_Problem statement_.
Copy exactly, and only, the lines between the start of the entries below and the line containing "- Support for", both inclusive. Omit pictures.

= Beginning of Section =

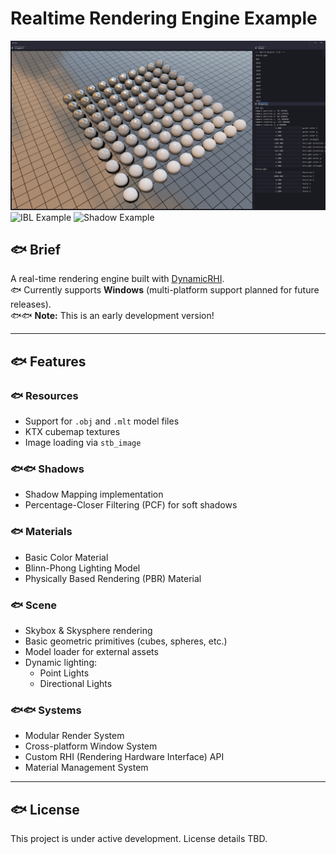 # Realtime Rendering Engine Example

![PBR Example](pbr.png)
![IBL Example](ibl.png)
![Shadow Example](shadow.png)

## :fish: Brief
A real-time rendering engine built with [DynamicRHI](https://github.com/chill-pxy/DynamicRHI).  
:fish: Currently supports **Windows** (multi-platform support planned for future releases).  
:fish::fish: **Note:** This is an early development version!

---

## :fish: Features

### :fish: Resources
- Support for `.obj` and `.mlt` model files  
- KTX cubemap textures  
- Image loading via `stb_image`  

### :fish::fish: Shadows
- Shadow Mapping implementation  
- Percentage-Closer Filtering (PCF) for soft shadows  

### :fish: Materials
- Basic Color Material  
- Blinn-Phong Lighting Model  
- Physically Based Rendering (PBR) Material  

### :fish: Scene
- Skybox & Skysphere rendering  
- Basic geometric primitives (cubes, spheres, etc.)  
- Model loader for external assets  
- Dynamic lighting:  
  - Point Lights  
  - Directional Lights  

### :fish::fish: Systems
- Modular Render System  
- Cross-platform Window System  
- Custom RHI (Rendering Hardware Interface) API  
- Material Management System  

---

## :fish: License  
This project is under active development. License details TBD.  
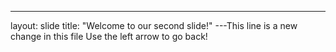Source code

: ---
layout: slide
title: "Welcome to our second slide!"
---This line is a new change in this file
Use the left arrow to go back!
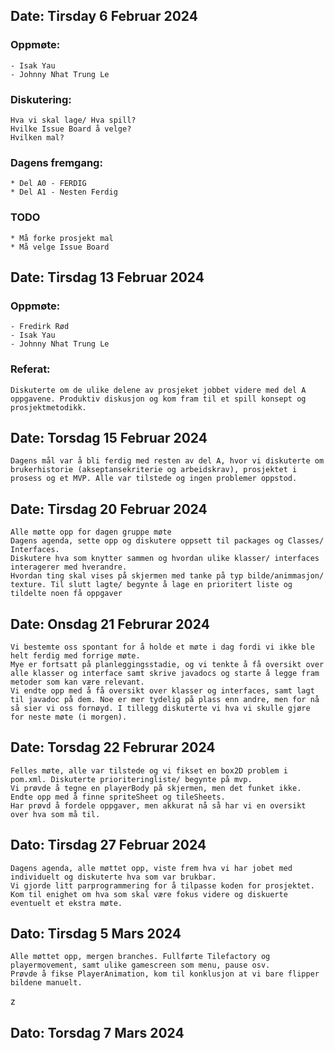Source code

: ## Date: Tirsday 6 Februar 2024
### Oppmøte:
    - Isak Yau
    - Johnny Nhat Trung Le
### Diskutering:
    Hva vi skal lage/ Hva spill?
    Hvilke Issue Board å velge?
    Hvilken mal?
### Dagens fremgang:
    * Del A0 - FERDIG
    * Del A1 - Nesten Ferdig
### TODO
    * Må forke prosjekt mal
    * Må velge Issue Board

## Date: Tirsdag 13 Februar 2024
### Oppmøte:
    - Fredirk Rød
    - Isak Yau
    - Johnny Nhat Trung Le
### Referat:
    Diskuterte om de ulike delene av prosjeket jobbet videre med del A oppgavene. Produktiv diskusjon og kom fram til et spill konsept og prosjektmetodikk.
    
## Date: Torsdag 15 Februar 2024
    Dagens mål var å bli ferdig med resten av del A, hvor vi diskuterte om brukerhistorie (akseptansekriterie og arbeidskrav), prosjektet i prosess og et MVP. Alle var tilstede og ingen problemer oppstod. 

## Date: Tirsdag 20 Februar 2024
	Alle møtte opp for dagen gruppe møte
	Dagens agenda, sette opp og diskutere oppsett til packages og Classes/ Interfaces. 
    Diskutere hva som knytter sammen og hvordan ulike klasser/ interfaces interagerer med hverandre. 
    Hvordan ting skal vises på skjermen med tanke på typ bilde/animmasjon/ texture. Til slutt lagte/ begynte å lage en prioritert liste og tildelte noen få oppgaver

## Date: Onsdag 21 Februrar 2024
    Vi bestemte oss spontant for å holde et møte i dag fordi vi ikke ble helt ferdig med forrige møte.
    Mye er fortsatt på planleggingsstadie, og vi tenkte å få oversikt over alle klasser og interface samt skrive javadocs og starte å legge fram metoder som kan være relevant.
    Vi endte opp med å få oversikt over klasser og interfaces, samt lagt til javadoc på dem. Noe er mer tydelig på plass enn andre, men for nå så sier vi oss fornøyd. I tillegg diskuterte vi hva vi skulle gjøre for neste møte (i morgen).

## Date: Torsdag 22 Februrar 2024
    Felles møte, alle var tilstede og vi fikset en box2D problem i pom.xml. Diskuterte prioriteringliste/ begynte på mvp.
    Vi prøvde å tegne en playerBody på skjermen, men det funket ikke. Endte opp med å finne spriteSheet og tileSheets.
    Har prøvd å fordele oppgaver, men akkurat nå så har vi en oversikt over hva som må til.

## Dato: Tirsdag 27 Februar 2024
    Dagens agenda, alle møttet opp, viste frem hva vi har jobet med individuelt og diskuterte hva som var brukbar.
    Vi gjorde litt parprogrammering for å tilpasse koden for prosjektet. Kom til enighet om hva som skal være fokus videre og diskuerte eventuelt et ekstra møte.

## Dato: Tirsdag 5 Mars 2024
    Alle møttet opp, mergen branches. Fullførte Tilefactory og playermovement, samt ulike gamescreen som menu, pause osv.
    Prøvde å fikse PlayerAnimation, kom til konklusjon at vi bare flipper bildene manuelt.
z
## Dato: Torsdag 7 Mars 2024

= End of Section =

_Result for this task_.
 # Realtime Rendering Engine Example

![PBR Example](pbr.png)
![IBL Example](ibl.png)
![Shadow Example](shadow.png)

## :fish: Brief
A real-time rendering engine built with [DynamicRHI](https://github.com/chill-pxy/DynamicRHI).  
:fish: Currently supports **Windows** (multi-platform support planned for future releases).  
:fish::fish: **Note:** This is an early development version!

---

## :fish: Features

### :fish: Resources
- Support for `.obj` and `.mlt` model files  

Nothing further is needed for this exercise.